Conséquence de la transformation digitale

Il s’agit d’une approche inédite, du moins en Belgique. Alex Thoré, futur ex-Director CRM, Branding & Communication de l'opérateur qu'il quittera fin juin pour lancer sa propre agence, nous en dit un peu plus sur les mobiles de Proximus : « Les consommateurs se tournent de plus en plus vers les canaux numériques, et c’est pourquoi nous avons amorcé en 2015 notre transformation digitale. Nos efforts ont d’ailleurs été récompensés dernièrement par un Gold AMMA. Il va sans dire que cette évolution digitale ne s’arrête jamais ; au contraire, elle ne fait que s’accélérer. C’est à nous de relever ce défi en fournissant à nos clients et consommateurs une expérience de même qualité sur tous les canaux. Nous devons continuellement tester ce qui fonctionne ou non. Les créations doivent donc pouvoir être adaptées sans perdre de temps. »

Pas de surprise

C’est précisément dans l’univers digital que la ligne de partage entre les médias et la création devient de plus en plus ténue. D’où le projet de Proximus de lancer un « nouvel écosystème » associant création, performance et médias.

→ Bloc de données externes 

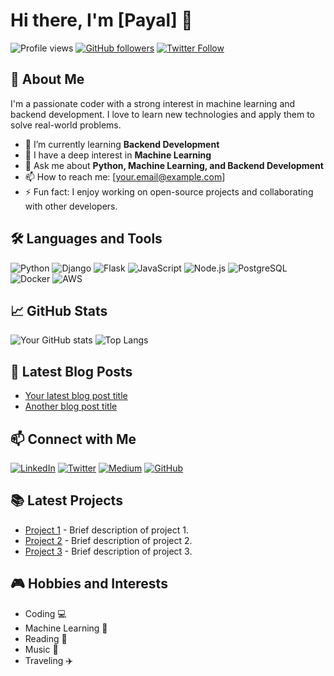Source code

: # Hi there, I'm [Payal] 👋

![Profile views](https://gpvc.arturio.dev/[your-github-username])
[![GitHub followers](https://img.shields.io/github/followers/[your-github-username]?label=Follow&style=social)](https://github.com/[your-github-username]?tab=followers)
[![Twitter Follow](https://img.shields.io/twitter/follow/[your-twitter-handle]?style=social)](https://twitter.com/[your-twitter-handle])

## 🚀 About Me

I'm a passionate coder with a strong interest in machine learning and backend development. I love to learn new technologies and apply them to solve real-world problems.

- 🌱 I’m currently learning **Backend Development**
- 🤖 I have a deep interest in **Machine Learning**
- 💬 Ask me about **Python, Machine Learning, and Backend Development**
- 📫 How to reach me: [your.email@example.com]
- ⚡ Fun fact: I enjoy working on open-source projects and collaborating with other developers.

## 🛠️ Languages and Tools

![Python](https://img.shields.io/badge/Python-3670A0?style=for-the-badge&logo=python&logoColor=ffdd54)
![Django](https://img.shields.io/badge/Django-092E20?style=for-the-badge&logo=django&logoColor=white)
![Flask](https://img.shields.io/badge/Flask-000000?style=for-the-badge&logo=flask&logoColor=white)
![JavaScript](https://img.shields.io/badge/JavaScript-323330?style=for-the-badge&logo=javascript&logoColor=F7DF1E)
![Node.js](https://img.shields.io/badge/Node.js-43853D?style=for-the-badge&logo=node-dot-js&logoColor=white)
![PostgreSQL](https://img.shields.io/badge/PostgreSQL-316192?style=for-the-badge&logo=postgresql&logoColor=white)
![Docker](https://img.shields.io/badge/Docker-2496ED?style=for-the-badge&logo=docker&logoColor=white)
![AWS](https://img.shields.io/badge/AWS-232F3E?style=for-the-badge&logo=amazon-aws&logoColor=white)

## 📈 GitHub Stats

![Your GitHub stats](https://github-readme-stats.vercel.app/api?username=[your-github-username]&show_icons=true&theme=radical)
![Top Langs](https://github-readme-stats.vercel.app/api/top-langs/?username=[your-github-username]&layout=compact&theme=radical)

## 📝 Latest Blog Posts

<!-- BLOG-POST-LIST:START -->
- [Your latest blog post title](https://yourbloglink.com)
- [Another blog post title](https://yourbloglink.com)
<!-- BLOG-POST-LIST:END -->

## 📫 Connect with Me

[![LinkedIn](https://img.shields.io/badge/LinkedIn-0077B5?style=for-the-badge&logo=linkedin&logoColor=white)](https://www.linkedin.com/in/[your-linkedin-username]/)
[![Twitter](https://img.shields.io/badge/Twitter-1DA1F2?style=for-the-badge&logo=twitter&logoColor=white)](https://twitter.com/[your-twitter-handle])
[![Medium](https://img.shields.io/badge/Medium-12100E?style=for-the-badge&logo=medium&logoColor=white)](https://medium.com/@[your-medium-username])
[![GitHub](https://img.shields.io/badge/GitHub-100000?style=for-the-badge&logo=github&logoColor=white)](https://github.com/[your-github-username])

## 📚 Latest Projects

- [Project 1](https://github.com/[your-github-username]/project1) - Brief description of project 1.
- [Project 2](https://github.com/[your-github-username]/project2) - Brief description of project 2.
- [Project 3](https://github.com/[your-github-username]/project3) - Brief description of project 3.

## 🎮 Hobbies and Interests

- Coding 💻
- Machine Learning 🤖
- Reading 📖
- Music 🎵
- Traveling ✈️

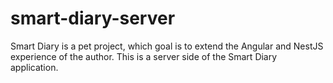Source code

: # smart-diary-server
Smart Diary is a pet project, which goal is to extend the Angular and NestJS experience of the author. This is a server side of the Smart Diary application.
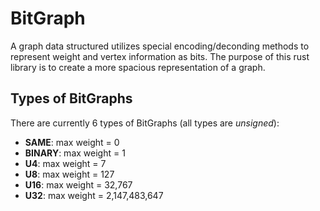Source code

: # BitGraph
A graph data structured utilizes special encoding/deconding methods to represent weight and vertex information as bits. The purpose of this rust library is to create a more spacious representation of a graph. 
## Types of BitGraphs
There are currently 6 types of BitGraphs (all types are _unsigned_):
* __SAME__: max weight = 0
* __BINARY__: max weight = 1
* __U4__: max weight = 7 
* __U8__: max weight = 127 
* __U16__: max weight = 32,767  
* __U32__: max weight = 2,147,483,647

Bien qu’il s’agisse d’une primeur dans notre pays, elle ne suscite pas de réelle surprise chez les acteurs avec qui nous en avons discuté. « Cela ne nous étonne pas vraiment, indiquent ainsi Philippe Wallez (président de l’UBA) et Marie-Noëlle De Greef, respectivement Managing Director Retail & Private Banking et Head of Branding, Advertising & Sponsoring chez ING. Tout comme nous, Proximus est un annonceur qui jongle avec les différents médias pour obtenir une efficacité prouvée maximale, et qui innove constamment en matière de technologies et de méthodes. »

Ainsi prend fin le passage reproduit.